The Games We Play

Chapter 25: Escape

DISCLAIMER: This story is NOT MINE IN ANY WAY. That honor has gone to the beautiful bastard Ryugii. This has been pulled from his Spacebattle publishment. Anyway on with the show...errr read.

Escape

As was becoming a staple of my life, my plan was a work in progress. Thus far I had 'escape with my life' down as my end goal and a fair number of question marks between there and here, but I figured the important part was that I had all my priorities straight. Get out of here, get to Atlas, save the people, survive it all—I knew what I wanted to accomplish.

And all told, I'd say it was going pretty well. Using their reluctance to fire over the city against them had gotten me to the limits of Vale and then some strategic thinking and careful flying had shaken them off my tail and given me a chance to take them down. I wasn't worried about firing at them over Beacon, because I knew the people onboard the ships would be fine thanks to the Hunter passengers I'd confirmed with Observe and the crashed ships themselves were unlikely to do any harm to the Hunters-in-training down below. That had bought me a fair amount of time to fly into the Emerald Forest before anyone else came along to continue the chase.

At that point, well…bringing the Grimm into the equation had been a calculated risk. Beacon had been built on the edge of the Emerald Forest long ago, a defense for an early Vale against the hostile creatures that lurked within, which was also why it was situated so close to Forever Fall. That wasn't to say the other untamed places that surrounded Vale weren't dangerous—it was an untamed place on Remnant and therefore extremely hostile—but the worst breeds of Grimm had come from over what had long-since been nicknamed the Dread Mountains.
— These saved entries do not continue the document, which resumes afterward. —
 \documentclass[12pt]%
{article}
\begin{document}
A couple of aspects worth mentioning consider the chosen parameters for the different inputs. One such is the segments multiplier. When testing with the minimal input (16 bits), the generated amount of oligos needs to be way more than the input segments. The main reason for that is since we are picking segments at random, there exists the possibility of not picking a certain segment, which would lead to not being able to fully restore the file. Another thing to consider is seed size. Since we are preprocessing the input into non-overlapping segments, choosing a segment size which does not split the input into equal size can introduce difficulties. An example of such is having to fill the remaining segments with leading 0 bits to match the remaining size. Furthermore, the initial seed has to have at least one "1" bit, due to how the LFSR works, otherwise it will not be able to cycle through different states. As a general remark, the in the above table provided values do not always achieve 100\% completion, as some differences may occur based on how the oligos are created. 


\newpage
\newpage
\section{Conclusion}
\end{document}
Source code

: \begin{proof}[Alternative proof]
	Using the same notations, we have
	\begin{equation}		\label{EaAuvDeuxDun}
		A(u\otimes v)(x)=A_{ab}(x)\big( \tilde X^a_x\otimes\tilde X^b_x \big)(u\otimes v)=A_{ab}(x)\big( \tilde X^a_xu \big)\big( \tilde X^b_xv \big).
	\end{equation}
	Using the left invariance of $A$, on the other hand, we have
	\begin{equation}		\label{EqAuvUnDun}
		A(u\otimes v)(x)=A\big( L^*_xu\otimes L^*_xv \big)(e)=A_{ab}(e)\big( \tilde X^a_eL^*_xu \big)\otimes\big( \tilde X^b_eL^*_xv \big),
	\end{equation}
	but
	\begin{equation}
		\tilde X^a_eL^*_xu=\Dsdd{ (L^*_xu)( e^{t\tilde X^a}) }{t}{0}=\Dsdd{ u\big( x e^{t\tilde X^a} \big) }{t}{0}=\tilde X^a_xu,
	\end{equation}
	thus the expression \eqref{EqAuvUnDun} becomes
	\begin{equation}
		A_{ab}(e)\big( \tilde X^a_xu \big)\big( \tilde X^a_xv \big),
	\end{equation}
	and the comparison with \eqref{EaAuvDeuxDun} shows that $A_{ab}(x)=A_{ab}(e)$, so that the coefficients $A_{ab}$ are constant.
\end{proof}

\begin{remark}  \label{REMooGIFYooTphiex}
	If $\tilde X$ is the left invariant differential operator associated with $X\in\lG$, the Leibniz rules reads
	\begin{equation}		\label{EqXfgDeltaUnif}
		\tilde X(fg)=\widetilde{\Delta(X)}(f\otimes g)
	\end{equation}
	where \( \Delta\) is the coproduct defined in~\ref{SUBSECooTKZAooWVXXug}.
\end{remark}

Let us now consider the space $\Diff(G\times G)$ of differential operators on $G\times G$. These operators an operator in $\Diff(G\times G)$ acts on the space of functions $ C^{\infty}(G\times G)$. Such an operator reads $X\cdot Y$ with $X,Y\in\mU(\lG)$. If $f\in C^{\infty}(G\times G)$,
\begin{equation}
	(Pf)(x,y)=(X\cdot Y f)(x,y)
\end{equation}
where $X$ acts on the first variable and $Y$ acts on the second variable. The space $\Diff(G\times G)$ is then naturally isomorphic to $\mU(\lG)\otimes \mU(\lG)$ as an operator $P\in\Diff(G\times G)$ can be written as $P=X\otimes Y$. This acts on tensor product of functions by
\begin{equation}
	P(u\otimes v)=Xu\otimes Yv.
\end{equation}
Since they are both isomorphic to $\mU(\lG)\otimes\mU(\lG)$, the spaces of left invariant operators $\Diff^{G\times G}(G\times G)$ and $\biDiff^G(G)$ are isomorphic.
Since then, however, years of predation by hundreds of people training to be Hunters, as well as by the staff and alumni keeping things in order, had diminished the threat. Not enough to remove it by any means or even make it less than extremely dangerous to the unprepared, but in comparison to the beasts that had once stalked Vale's borders…

These were nothing but an annoyance.

Which is good, because an annoyance was exactly what I needed until I could get far enough to throw myself into horrific danger. I'd fired on the forest, carving a scar across it to disturb its inhuman inhabitants, and watched as the dark creatures had taken to the skies. It was often debated just how intelligent the Grimm were and no one could say for certain—sometimes they showed almost senselessly suicidal behavior, while others they seemed to organized extremely intelligent, simultaneous attacks on vulnerabilities.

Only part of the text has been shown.